EXERCISE DIRECTIONS
Please copy the lines below exactly, from the first one through the line showing "The reason for".
╭─ DATA TO USE
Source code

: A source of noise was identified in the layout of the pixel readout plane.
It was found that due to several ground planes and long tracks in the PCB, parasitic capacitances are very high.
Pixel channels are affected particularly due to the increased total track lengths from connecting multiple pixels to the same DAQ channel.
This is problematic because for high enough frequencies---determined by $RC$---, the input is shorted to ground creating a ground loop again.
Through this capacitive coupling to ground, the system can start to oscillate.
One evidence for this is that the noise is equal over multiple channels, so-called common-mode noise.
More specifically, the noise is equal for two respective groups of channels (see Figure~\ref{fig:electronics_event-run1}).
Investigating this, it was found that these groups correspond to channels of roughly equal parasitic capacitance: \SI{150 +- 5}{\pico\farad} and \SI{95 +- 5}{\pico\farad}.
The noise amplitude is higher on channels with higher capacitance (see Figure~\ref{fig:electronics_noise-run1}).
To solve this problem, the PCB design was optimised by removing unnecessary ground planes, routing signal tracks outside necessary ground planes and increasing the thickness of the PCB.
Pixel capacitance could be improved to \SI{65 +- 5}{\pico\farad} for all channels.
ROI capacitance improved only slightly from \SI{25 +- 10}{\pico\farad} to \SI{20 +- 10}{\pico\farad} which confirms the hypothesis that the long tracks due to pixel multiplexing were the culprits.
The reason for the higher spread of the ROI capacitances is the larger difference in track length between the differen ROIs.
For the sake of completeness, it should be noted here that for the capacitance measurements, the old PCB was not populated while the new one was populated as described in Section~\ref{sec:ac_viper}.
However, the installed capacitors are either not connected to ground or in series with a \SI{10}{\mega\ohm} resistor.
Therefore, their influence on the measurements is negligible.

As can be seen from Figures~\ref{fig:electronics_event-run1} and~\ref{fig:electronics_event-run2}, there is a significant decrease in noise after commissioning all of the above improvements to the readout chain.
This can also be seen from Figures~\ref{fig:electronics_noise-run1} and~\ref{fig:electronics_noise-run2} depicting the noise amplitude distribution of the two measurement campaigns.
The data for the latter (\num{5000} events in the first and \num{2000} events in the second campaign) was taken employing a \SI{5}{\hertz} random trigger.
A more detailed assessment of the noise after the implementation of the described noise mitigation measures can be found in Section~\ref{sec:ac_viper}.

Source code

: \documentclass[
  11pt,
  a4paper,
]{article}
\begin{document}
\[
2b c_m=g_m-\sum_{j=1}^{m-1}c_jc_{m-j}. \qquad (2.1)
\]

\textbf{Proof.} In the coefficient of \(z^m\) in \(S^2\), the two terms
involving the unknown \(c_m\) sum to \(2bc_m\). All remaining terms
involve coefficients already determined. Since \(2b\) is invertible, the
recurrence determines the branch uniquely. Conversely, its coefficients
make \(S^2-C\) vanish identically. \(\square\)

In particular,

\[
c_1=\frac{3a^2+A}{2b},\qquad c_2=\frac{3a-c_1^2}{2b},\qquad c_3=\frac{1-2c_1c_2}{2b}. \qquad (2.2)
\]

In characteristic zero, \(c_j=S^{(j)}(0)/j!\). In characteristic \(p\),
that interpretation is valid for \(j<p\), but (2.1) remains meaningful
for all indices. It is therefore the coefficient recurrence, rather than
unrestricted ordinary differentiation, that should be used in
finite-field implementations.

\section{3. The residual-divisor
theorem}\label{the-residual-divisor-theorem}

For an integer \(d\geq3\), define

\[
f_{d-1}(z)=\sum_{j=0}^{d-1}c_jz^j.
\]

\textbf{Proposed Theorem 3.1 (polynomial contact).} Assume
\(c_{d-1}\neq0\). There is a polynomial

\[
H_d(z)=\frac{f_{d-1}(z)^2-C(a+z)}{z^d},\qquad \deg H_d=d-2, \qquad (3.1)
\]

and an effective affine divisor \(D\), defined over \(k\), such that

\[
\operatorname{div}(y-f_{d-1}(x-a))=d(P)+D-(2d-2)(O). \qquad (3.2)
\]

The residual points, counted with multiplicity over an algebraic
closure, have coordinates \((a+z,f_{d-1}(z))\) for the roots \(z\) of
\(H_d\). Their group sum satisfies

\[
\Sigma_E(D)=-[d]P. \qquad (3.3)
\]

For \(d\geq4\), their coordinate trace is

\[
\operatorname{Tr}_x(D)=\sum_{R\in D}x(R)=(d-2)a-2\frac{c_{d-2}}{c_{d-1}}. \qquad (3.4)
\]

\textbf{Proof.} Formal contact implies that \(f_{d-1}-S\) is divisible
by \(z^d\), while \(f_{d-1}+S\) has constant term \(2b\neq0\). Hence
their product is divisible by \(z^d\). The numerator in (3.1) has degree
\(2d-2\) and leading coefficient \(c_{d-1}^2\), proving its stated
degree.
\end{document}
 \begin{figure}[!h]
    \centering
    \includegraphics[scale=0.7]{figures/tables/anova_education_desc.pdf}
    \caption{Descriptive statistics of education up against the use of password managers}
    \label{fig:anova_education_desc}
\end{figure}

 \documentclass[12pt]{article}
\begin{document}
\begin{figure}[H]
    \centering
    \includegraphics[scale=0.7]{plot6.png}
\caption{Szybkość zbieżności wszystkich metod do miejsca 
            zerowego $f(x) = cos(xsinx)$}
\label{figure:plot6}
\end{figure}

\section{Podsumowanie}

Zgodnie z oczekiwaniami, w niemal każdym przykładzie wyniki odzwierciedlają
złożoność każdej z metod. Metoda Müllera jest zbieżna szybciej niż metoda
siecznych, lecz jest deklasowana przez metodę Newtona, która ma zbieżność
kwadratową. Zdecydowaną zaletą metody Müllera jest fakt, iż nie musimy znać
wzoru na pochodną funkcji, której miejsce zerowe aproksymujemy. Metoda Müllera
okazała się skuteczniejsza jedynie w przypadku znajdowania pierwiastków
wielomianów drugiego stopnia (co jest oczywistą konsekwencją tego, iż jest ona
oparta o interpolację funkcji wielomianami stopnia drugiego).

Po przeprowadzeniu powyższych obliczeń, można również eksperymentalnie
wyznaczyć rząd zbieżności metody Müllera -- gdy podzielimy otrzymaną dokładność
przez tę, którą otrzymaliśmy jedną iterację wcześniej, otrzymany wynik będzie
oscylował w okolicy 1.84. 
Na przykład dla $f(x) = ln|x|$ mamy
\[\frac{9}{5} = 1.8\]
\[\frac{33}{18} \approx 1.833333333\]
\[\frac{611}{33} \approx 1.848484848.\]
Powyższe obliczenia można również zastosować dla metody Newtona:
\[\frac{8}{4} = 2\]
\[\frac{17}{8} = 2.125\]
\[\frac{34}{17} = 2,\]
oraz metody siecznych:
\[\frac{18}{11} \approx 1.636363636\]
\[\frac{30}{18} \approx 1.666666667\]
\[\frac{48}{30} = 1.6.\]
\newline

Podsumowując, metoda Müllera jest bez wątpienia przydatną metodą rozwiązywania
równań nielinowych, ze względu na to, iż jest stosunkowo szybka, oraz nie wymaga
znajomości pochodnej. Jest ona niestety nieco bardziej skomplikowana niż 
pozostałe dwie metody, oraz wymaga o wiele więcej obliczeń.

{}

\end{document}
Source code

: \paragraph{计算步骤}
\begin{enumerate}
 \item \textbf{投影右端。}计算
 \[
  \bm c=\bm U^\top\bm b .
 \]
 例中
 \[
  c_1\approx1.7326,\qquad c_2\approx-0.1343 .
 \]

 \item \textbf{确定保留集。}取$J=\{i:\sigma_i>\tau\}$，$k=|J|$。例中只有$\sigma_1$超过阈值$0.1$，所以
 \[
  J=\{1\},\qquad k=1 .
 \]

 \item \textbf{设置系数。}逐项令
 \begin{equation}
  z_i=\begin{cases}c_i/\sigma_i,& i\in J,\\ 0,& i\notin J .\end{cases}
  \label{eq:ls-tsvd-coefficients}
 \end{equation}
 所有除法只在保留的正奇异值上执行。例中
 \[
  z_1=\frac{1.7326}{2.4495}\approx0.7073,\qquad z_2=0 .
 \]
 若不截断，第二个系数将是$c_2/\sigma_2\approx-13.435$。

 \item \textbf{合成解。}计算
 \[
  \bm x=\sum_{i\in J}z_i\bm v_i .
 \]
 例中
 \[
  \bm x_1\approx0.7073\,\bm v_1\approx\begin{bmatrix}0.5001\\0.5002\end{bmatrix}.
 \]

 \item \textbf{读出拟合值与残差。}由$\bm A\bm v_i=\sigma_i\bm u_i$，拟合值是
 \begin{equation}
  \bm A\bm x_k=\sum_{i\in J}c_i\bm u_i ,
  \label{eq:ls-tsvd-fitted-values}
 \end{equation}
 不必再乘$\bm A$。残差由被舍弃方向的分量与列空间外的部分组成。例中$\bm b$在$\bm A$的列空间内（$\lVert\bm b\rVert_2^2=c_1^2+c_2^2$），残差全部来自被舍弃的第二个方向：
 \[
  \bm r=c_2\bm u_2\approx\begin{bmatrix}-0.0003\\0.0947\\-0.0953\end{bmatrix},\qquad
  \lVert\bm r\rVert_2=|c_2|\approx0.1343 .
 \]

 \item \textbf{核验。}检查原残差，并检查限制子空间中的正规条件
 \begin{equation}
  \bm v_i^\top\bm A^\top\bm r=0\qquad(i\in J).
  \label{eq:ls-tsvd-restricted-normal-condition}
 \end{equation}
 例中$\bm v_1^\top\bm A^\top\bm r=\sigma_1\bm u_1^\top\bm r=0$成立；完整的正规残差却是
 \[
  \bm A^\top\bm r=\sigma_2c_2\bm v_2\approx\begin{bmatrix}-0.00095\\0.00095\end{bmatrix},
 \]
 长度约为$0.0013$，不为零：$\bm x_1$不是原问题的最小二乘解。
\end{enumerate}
╰─
RESULT OF THE EXERCISE
Source code

: A source of noise was identified in the layout of the pixel readout plane.
It was found that due to several ground planes and long tracks in the PCB, parasitic capacitances are very high.
Pixel channels are affected particularly due to the increased total track lengths from connecting multiple pixels to the same DAQ channel.
This is problematic because for high enough frequencies---determined by $RC$---, the input is shorted to ground creating a ground loop again.
Through this capacitive coupling to ground, the system can start to oscillate.
One evidence for this is that the noise is equal over multiple channels, so-called common-mode noise.
More specifically, the noise is equal for two respective groups of channels (see Figure~\ref{fig:electronics_event-run1}).
Investigating this, it was found that these groups correspond to channels of roughly equal parasitic capacitance: \SI{150 +- 5}{\pico\farad} and \SI{95 +- 5}{\pico\farad}.
The noise amplitude is higher on channels with higher capacitance (see Figure~\ref{fig:electronics_noise-run1}).
To solve this problem, the PCB design was optimised by removing unnecessary ground planes, routing signal tracks outside necessary ground planes and increasing the thickness of the PCB.
Pixel capacitance could be improved to \SI{65 +- 5}{\pico\farad} for all channels.
ROI capacitance improved only slightly from \SI{25 +- 10}{\pico\farad} to \SI{20 +- 10}{\pico\farad} which confirms the hypothesis that the long tracks due to pixel multiplexing were the culprits.
The reason for the higher spread of the ROI capacitances is the larger difference in track length between the differen ROIs.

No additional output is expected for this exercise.